-------- Provided data

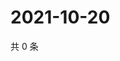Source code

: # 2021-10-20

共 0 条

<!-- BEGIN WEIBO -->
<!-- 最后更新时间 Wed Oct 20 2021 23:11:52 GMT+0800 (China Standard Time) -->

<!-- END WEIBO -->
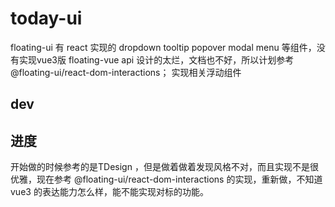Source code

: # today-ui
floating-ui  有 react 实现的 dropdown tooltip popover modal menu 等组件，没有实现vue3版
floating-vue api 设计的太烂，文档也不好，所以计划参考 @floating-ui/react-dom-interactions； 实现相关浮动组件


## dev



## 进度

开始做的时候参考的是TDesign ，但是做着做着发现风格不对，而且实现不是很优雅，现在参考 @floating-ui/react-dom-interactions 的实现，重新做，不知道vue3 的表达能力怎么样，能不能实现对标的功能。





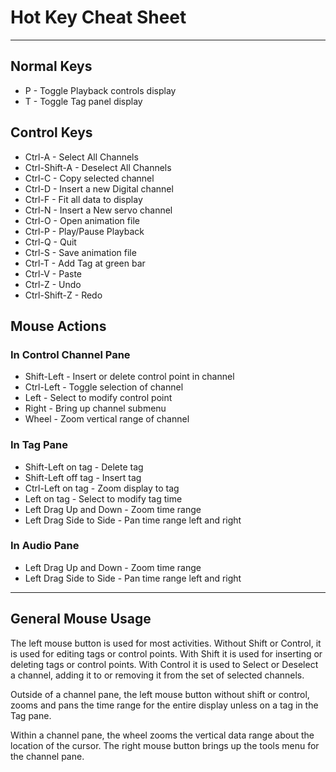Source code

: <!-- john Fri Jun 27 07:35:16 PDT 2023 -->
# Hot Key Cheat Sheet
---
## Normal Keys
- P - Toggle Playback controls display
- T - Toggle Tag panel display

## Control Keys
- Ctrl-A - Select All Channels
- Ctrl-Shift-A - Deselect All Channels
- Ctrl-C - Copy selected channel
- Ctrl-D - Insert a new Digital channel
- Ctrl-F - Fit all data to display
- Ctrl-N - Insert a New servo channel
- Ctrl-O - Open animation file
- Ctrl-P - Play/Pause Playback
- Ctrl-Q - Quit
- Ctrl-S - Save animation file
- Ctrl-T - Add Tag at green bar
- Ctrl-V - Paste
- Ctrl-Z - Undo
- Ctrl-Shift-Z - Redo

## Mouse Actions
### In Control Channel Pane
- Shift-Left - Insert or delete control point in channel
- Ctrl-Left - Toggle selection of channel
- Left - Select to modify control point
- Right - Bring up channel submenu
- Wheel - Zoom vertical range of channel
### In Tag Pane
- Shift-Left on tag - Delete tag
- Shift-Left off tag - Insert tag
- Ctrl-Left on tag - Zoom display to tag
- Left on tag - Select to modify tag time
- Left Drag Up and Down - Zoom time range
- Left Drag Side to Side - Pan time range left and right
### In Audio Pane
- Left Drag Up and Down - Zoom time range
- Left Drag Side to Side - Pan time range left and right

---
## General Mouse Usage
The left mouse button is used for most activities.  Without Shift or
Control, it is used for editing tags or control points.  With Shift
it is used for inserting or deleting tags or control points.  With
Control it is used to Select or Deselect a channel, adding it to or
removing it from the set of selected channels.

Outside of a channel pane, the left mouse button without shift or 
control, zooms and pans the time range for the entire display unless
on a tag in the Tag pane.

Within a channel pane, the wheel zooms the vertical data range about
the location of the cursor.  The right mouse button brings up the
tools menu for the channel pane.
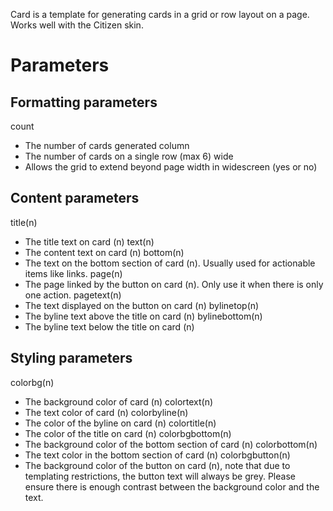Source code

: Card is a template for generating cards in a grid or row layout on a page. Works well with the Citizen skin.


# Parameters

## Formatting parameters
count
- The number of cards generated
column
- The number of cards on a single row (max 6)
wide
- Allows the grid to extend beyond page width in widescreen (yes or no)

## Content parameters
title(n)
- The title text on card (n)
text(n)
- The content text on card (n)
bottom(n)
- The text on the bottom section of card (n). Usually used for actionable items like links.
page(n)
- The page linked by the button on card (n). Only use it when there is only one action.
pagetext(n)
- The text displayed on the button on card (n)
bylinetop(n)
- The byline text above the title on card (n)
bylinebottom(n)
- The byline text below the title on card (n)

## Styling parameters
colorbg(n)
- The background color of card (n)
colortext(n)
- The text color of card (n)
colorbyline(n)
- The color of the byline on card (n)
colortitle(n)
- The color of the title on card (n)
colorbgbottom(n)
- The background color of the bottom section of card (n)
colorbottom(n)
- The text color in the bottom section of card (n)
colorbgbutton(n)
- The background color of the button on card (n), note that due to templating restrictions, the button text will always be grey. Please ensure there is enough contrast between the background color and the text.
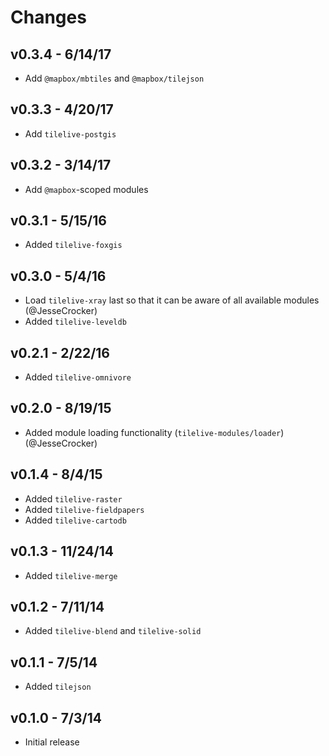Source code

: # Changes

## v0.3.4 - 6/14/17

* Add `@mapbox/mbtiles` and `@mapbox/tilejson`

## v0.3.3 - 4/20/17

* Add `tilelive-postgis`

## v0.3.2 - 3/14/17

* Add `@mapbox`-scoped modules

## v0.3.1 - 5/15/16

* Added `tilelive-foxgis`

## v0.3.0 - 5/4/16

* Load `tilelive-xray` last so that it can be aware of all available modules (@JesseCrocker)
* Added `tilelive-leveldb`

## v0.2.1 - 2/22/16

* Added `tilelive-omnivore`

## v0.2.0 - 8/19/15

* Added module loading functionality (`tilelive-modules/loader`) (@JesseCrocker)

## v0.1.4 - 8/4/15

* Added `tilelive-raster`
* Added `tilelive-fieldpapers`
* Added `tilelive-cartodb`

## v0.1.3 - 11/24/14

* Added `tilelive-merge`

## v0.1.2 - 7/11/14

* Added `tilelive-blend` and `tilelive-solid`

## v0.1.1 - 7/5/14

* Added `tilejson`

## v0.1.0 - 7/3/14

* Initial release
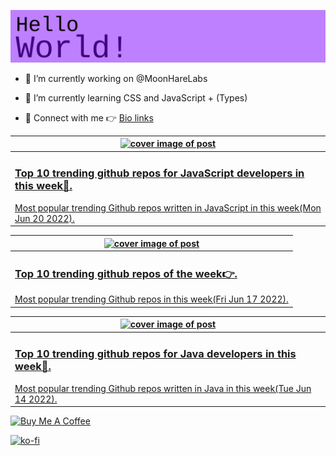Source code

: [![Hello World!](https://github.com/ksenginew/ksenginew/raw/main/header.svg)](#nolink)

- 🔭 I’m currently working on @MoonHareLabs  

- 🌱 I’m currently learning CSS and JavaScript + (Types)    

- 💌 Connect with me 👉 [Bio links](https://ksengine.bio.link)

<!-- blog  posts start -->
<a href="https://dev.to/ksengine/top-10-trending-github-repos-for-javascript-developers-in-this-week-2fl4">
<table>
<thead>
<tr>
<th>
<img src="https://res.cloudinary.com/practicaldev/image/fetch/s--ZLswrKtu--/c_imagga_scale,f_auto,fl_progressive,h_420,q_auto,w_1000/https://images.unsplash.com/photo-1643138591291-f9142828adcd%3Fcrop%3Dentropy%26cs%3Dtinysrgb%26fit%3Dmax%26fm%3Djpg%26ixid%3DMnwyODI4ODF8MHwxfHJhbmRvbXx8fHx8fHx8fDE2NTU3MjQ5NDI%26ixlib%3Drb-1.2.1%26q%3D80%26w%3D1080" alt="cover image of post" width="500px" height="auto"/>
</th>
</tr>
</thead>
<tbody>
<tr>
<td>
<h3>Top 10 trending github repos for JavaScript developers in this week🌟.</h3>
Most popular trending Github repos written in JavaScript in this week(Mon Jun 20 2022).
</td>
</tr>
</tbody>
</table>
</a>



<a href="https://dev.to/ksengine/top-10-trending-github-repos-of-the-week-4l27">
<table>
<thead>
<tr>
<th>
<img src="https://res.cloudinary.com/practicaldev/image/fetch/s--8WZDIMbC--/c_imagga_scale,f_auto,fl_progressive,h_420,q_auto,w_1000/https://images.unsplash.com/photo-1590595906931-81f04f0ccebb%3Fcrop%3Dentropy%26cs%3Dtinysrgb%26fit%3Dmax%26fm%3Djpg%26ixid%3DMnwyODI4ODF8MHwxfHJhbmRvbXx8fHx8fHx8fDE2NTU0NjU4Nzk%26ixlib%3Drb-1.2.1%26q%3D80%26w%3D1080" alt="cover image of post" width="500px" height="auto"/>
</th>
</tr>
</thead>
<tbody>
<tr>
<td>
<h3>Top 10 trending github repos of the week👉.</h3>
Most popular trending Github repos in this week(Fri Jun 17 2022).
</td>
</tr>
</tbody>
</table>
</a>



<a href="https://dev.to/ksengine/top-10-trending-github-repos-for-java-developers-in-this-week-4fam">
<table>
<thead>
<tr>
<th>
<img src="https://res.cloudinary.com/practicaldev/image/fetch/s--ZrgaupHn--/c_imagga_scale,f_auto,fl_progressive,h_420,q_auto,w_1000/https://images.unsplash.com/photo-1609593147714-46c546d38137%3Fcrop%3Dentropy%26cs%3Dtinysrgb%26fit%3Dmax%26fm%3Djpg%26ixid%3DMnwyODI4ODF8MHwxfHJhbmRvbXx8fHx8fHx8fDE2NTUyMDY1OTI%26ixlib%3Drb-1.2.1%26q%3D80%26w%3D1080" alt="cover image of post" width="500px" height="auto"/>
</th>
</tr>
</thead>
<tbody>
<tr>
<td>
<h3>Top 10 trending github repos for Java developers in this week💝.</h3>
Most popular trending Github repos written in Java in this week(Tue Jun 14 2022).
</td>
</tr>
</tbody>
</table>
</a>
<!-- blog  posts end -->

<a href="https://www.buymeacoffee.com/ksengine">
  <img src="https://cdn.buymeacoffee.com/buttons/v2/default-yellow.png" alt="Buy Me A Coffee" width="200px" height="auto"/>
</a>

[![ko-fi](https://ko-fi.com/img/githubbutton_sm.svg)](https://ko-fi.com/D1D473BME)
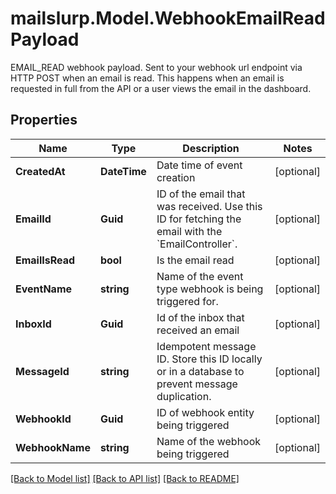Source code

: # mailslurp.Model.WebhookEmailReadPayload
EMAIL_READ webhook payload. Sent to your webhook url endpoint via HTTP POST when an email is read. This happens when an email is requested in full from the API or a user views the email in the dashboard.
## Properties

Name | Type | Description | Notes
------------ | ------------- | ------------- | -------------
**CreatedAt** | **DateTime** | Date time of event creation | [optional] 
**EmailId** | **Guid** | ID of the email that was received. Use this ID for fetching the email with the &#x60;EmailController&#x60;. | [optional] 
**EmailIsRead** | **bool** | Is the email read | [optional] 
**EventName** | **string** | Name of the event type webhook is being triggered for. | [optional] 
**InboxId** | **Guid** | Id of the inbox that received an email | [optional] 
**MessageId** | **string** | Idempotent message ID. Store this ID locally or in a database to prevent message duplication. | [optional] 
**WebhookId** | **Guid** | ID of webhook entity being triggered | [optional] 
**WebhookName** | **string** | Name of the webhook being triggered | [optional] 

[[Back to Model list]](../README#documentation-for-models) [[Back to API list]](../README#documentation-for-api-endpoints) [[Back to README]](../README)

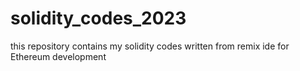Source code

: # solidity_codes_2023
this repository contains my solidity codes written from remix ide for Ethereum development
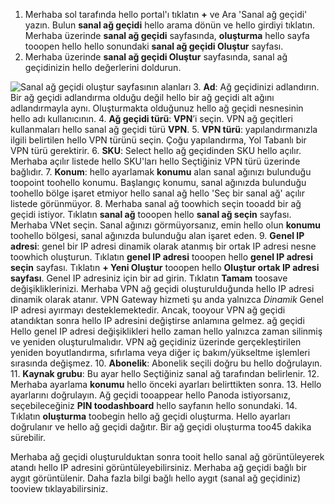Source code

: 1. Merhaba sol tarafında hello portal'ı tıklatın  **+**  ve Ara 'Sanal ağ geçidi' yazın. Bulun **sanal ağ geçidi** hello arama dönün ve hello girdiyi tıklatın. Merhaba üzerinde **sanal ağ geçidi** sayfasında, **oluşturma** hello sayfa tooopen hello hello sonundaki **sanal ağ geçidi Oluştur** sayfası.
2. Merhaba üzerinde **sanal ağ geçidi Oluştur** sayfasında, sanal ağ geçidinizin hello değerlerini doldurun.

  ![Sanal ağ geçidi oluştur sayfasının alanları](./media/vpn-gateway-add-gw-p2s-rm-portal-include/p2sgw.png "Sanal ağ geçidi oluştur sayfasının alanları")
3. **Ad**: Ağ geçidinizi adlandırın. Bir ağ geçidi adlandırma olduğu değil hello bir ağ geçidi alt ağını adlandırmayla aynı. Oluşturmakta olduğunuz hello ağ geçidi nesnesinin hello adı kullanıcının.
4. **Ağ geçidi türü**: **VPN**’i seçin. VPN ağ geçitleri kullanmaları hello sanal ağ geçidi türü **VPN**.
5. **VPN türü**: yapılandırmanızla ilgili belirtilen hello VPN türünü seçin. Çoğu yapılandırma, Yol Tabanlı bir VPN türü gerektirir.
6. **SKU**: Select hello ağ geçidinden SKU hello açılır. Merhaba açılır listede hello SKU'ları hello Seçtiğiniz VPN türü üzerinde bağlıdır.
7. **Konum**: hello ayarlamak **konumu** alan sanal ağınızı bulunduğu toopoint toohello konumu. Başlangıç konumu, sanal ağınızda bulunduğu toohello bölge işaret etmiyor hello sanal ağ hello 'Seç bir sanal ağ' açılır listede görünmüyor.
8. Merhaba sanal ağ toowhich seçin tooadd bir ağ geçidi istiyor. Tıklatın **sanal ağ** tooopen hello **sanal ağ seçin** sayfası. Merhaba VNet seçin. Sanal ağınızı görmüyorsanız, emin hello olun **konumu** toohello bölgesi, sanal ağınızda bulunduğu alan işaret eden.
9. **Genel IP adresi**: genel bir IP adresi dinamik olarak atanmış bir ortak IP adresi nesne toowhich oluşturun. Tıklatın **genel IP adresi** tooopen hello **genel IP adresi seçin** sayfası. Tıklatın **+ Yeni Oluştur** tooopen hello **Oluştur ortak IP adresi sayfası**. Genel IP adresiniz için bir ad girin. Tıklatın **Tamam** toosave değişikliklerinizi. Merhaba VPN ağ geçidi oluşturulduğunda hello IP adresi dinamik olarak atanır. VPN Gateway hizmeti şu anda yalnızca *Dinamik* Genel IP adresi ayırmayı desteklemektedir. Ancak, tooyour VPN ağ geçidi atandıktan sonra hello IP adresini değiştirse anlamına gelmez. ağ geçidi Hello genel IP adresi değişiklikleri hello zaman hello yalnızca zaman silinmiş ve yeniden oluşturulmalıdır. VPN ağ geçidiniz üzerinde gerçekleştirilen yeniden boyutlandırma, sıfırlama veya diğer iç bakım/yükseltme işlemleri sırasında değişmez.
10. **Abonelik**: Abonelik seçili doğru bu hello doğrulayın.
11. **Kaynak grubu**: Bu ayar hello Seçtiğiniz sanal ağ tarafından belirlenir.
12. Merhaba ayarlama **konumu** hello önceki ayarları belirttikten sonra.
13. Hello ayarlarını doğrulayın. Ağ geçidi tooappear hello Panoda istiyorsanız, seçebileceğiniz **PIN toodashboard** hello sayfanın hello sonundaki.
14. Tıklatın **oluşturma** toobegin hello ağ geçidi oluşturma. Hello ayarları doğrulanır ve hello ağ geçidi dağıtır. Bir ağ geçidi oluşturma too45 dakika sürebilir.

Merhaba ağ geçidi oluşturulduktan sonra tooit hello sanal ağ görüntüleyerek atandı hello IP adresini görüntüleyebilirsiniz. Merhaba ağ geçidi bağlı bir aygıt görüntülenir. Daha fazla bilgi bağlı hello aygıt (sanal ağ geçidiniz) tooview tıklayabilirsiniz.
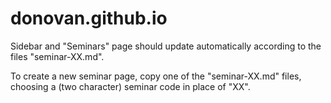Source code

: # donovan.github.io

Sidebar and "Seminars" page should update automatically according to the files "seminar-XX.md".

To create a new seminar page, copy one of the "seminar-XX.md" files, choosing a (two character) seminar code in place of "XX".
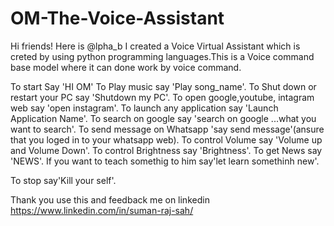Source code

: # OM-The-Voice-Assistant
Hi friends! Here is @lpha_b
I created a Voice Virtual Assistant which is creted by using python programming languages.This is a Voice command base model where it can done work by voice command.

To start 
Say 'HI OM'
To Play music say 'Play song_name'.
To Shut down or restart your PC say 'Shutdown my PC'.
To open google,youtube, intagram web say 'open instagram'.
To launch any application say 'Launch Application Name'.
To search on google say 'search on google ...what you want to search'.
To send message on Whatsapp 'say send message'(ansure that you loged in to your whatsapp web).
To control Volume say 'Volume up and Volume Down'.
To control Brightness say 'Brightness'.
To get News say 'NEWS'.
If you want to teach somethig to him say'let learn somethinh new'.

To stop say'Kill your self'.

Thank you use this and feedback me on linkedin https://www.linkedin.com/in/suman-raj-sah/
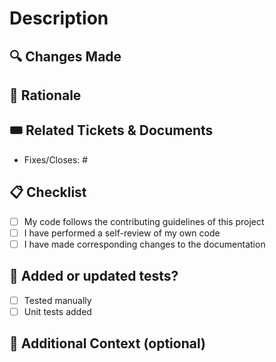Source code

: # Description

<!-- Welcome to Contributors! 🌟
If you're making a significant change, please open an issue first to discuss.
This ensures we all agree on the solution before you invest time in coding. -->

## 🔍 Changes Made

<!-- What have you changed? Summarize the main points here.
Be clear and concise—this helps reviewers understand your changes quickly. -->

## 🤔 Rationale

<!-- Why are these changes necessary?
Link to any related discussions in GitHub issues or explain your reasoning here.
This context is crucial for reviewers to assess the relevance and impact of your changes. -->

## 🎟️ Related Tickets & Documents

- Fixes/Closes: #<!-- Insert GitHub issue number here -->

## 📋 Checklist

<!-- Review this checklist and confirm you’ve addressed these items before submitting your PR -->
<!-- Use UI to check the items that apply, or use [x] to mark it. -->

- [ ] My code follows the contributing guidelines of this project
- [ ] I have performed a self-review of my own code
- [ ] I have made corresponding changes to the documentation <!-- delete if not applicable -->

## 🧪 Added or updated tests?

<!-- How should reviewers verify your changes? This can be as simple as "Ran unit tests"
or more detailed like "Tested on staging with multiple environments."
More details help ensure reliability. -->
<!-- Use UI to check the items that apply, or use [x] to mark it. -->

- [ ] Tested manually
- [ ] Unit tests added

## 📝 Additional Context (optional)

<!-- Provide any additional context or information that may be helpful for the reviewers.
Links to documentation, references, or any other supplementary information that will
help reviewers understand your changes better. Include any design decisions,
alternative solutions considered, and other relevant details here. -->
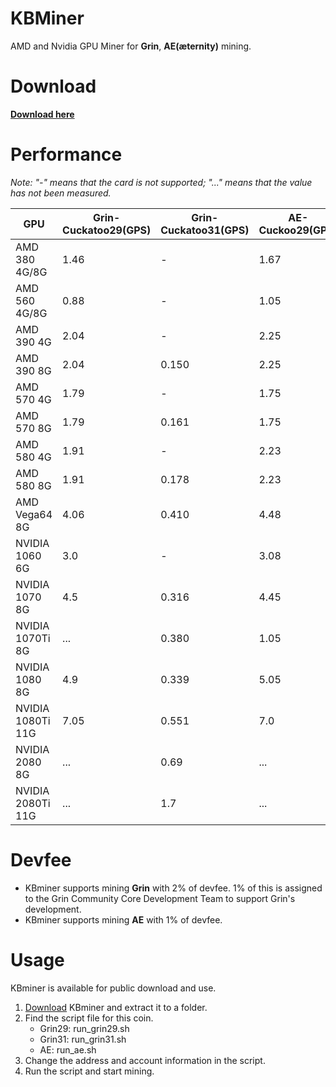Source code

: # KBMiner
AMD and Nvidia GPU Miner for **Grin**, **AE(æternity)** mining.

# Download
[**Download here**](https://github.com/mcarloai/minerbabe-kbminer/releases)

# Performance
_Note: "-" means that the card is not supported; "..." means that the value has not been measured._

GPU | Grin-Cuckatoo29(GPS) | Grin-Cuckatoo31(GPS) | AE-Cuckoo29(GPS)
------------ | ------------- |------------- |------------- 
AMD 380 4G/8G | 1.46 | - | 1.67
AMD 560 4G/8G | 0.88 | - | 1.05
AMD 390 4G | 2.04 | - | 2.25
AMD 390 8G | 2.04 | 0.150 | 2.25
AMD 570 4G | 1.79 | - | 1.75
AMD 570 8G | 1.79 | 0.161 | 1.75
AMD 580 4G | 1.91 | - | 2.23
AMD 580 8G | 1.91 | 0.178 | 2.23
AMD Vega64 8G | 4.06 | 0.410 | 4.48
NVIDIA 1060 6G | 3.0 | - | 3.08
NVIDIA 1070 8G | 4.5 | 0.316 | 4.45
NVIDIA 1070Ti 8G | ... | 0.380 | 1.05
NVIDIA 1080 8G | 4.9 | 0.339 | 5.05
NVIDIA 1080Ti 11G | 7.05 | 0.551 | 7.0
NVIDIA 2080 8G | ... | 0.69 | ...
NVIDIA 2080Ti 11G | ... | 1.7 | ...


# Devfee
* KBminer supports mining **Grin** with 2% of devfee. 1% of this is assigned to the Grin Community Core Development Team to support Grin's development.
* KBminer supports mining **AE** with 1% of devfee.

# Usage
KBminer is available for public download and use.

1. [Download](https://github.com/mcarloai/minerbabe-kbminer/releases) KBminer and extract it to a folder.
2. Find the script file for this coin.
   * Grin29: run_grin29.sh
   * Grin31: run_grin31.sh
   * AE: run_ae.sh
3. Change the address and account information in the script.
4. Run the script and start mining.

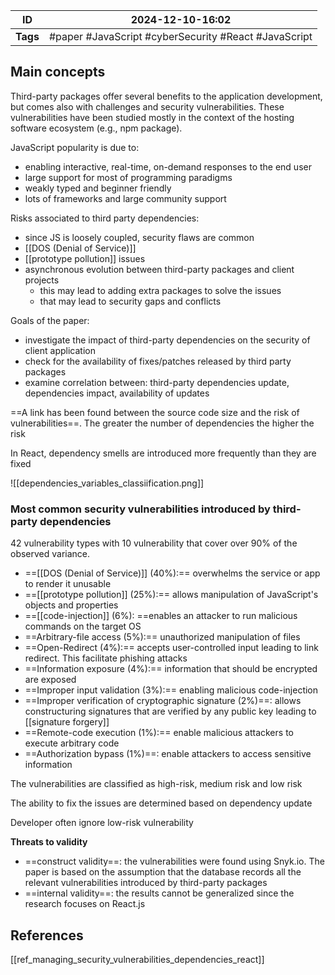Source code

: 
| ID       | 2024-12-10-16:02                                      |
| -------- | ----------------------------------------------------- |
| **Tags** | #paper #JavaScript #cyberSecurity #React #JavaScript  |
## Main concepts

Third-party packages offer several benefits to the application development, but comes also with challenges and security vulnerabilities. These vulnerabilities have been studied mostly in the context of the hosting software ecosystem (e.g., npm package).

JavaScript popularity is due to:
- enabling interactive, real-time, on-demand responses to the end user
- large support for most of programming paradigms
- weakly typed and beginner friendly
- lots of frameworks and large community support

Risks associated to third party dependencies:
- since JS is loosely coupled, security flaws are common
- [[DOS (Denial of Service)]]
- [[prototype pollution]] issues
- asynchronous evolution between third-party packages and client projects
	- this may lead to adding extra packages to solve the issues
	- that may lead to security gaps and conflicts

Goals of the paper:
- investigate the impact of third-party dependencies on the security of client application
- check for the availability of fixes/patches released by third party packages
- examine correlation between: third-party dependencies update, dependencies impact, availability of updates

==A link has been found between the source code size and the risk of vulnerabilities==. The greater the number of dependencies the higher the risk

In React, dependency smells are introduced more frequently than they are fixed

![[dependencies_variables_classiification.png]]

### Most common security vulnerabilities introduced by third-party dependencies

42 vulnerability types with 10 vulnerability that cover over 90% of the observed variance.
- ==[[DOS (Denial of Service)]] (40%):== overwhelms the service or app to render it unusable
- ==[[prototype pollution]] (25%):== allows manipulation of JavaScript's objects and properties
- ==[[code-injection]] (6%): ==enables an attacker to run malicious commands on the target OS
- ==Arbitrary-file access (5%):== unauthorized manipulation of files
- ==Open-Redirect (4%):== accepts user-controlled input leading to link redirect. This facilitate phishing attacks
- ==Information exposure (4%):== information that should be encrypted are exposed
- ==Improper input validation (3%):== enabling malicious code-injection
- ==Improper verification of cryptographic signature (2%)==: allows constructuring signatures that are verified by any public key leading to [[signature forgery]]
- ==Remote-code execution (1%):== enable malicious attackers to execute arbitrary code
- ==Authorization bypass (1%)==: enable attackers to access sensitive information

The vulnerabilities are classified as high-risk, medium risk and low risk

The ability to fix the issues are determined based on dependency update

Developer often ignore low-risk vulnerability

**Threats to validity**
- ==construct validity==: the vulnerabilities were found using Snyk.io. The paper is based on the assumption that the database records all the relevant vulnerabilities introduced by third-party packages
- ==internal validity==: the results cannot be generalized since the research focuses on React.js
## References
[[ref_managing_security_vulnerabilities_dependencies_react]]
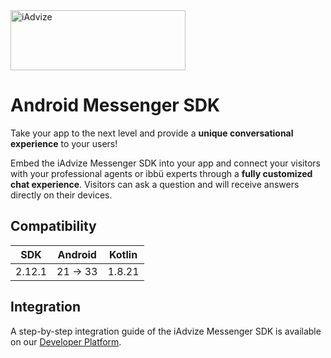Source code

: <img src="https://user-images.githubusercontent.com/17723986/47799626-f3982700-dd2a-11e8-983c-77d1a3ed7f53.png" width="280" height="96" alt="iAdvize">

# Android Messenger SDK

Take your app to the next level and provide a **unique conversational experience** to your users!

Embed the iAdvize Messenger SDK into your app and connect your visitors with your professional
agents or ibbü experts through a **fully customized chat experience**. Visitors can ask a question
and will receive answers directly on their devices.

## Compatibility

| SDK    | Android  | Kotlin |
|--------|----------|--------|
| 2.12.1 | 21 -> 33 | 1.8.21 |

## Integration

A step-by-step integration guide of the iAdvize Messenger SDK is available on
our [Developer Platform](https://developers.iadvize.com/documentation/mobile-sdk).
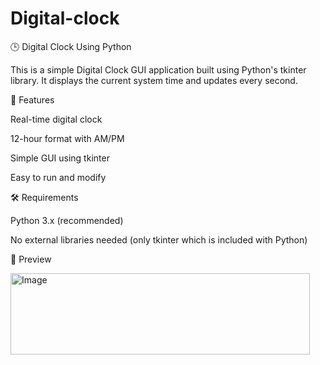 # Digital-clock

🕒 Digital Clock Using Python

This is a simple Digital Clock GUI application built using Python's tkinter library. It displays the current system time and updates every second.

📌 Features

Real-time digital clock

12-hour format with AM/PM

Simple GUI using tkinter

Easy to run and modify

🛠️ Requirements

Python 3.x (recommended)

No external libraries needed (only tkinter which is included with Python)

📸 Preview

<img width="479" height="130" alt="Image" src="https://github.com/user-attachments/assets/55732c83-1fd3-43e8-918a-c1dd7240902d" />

----------------

* **Task instructions**
Whenever a line above includes the string "number", copy it.

* **Your solution**
- The number of cards generated
- The number of cards on a single row (max 6)
- Fixes/Closes: #<!-- Insert GitHub issue number here -->
==A link has been found between the source code size and the risk of vulnerabilities==. The greater the number of dependencies the higher the risk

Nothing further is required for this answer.